(YOUR ASSIGNMENT)
Would you please retype, exactly, the lines of the listing below between the line with "element\+Vector, Finite\+Element element)" and the line with "Set of parameters", inclusive?
### DATA TO EXAMINE ###
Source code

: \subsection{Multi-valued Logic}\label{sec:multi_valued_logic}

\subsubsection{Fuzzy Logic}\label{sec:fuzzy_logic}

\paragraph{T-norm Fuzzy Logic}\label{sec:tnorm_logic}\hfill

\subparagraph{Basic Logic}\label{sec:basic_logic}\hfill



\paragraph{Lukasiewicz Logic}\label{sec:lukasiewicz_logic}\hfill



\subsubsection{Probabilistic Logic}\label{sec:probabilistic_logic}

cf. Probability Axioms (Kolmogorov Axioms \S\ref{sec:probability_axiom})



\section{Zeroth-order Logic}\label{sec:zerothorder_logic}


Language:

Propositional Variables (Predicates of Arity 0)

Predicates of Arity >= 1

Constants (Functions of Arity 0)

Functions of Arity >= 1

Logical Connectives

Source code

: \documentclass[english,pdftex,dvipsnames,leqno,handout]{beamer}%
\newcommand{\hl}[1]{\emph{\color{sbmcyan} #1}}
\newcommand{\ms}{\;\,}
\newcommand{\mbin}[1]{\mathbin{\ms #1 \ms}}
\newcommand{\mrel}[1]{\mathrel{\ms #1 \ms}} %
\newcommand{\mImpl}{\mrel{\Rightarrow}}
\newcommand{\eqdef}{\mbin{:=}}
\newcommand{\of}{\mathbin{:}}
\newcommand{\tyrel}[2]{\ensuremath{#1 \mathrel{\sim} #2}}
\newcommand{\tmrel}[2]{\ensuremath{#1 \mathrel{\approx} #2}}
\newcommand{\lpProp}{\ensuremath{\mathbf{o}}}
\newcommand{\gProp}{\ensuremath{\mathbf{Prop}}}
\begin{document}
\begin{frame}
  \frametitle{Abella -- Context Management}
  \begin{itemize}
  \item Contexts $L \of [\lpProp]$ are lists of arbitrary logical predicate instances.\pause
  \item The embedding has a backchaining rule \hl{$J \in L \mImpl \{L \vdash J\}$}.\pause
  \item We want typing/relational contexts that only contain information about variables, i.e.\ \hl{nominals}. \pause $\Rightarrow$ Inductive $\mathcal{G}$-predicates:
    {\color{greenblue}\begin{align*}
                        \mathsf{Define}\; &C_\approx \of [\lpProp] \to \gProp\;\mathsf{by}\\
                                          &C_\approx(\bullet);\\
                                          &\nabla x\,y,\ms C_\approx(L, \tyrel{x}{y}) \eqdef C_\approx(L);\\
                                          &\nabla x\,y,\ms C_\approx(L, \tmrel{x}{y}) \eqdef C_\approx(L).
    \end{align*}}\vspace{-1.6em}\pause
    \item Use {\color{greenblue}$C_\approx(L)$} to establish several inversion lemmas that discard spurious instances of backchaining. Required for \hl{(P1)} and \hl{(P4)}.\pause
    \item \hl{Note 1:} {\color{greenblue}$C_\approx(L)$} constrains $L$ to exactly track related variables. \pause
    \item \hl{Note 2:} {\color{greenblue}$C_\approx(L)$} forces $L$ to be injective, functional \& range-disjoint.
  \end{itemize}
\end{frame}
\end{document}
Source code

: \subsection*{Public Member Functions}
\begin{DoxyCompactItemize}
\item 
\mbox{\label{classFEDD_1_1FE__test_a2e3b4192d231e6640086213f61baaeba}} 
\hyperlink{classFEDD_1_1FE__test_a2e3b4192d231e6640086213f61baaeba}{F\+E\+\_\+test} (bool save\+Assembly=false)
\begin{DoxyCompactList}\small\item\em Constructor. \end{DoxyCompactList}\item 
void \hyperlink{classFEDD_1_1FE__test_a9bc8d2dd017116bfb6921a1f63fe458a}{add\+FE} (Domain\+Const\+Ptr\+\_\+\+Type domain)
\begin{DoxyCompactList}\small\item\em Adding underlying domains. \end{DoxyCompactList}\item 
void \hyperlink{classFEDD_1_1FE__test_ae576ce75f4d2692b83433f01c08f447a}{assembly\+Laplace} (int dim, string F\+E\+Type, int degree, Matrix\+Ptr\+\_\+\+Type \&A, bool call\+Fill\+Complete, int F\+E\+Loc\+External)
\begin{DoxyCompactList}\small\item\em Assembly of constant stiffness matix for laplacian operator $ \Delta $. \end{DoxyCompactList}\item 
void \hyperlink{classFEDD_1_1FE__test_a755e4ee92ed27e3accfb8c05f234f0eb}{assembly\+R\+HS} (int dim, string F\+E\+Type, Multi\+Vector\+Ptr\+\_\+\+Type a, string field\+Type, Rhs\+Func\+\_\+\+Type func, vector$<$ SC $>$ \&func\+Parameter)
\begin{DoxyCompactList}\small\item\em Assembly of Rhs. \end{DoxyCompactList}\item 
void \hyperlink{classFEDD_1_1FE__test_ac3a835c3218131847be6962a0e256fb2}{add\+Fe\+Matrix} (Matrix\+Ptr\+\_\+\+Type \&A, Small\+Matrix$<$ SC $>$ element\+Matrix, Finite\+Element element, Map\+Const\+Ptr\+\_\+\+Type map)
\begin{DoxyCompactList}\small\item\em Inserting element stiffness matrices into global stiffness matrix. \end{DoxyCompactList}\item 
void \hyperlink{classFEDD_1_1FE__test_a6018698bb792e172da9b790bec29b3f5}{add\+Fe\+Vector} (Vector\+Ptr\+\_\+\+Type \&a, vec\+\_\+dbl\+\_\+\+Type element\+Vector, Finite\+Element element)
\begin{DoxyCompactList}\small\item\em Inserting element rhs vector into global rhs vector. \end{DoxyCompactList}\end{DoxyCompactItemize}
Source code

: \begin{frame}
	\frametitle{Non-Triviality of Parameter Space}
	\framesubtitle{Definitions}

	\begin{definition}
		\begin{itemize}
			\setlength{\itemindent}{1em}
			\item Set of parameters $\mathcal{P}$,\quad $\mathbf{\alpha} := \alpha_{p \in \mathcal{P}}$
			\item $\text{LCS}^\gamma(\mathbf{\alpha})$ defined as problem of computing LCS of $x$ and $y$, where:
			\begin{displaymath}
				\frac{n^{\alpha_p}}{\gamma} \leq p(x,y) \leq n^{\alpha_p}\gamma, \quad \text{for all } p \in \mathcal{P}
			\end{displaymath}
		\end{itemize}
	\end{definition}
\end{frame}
###
(ANSWER SECTION)
void \hyperlink{classFEDD_1_1FE__test_a6018698bb792e172da9b790bec29b3f5}{add\+Fe\+Vector} (Vector\+Ptr\+\_\+\+Type \&a, vec\+\_\+dbl\+\_\+\+Type element\+Vector, Finite\+Element element)
\begin{DoxyCompactList}\small\item\em Inserting element rhs vector into global rhs vector. \end{DoxyCompactList}\end{DoxyCompactItemize}
Source code

: \begin{frame}
	\frametitle{Non-Triviality of Parameter Space}
	\framesubtitle{Definitions}

	\begin{definition}
		\begin{itemize}
			\setlength{\itemindent}{1em}
			\item Set of parameters $\mathcal{P}$,\quad $\mathbf{\alpha} := \alpha_{p \in \mathcal{P}}$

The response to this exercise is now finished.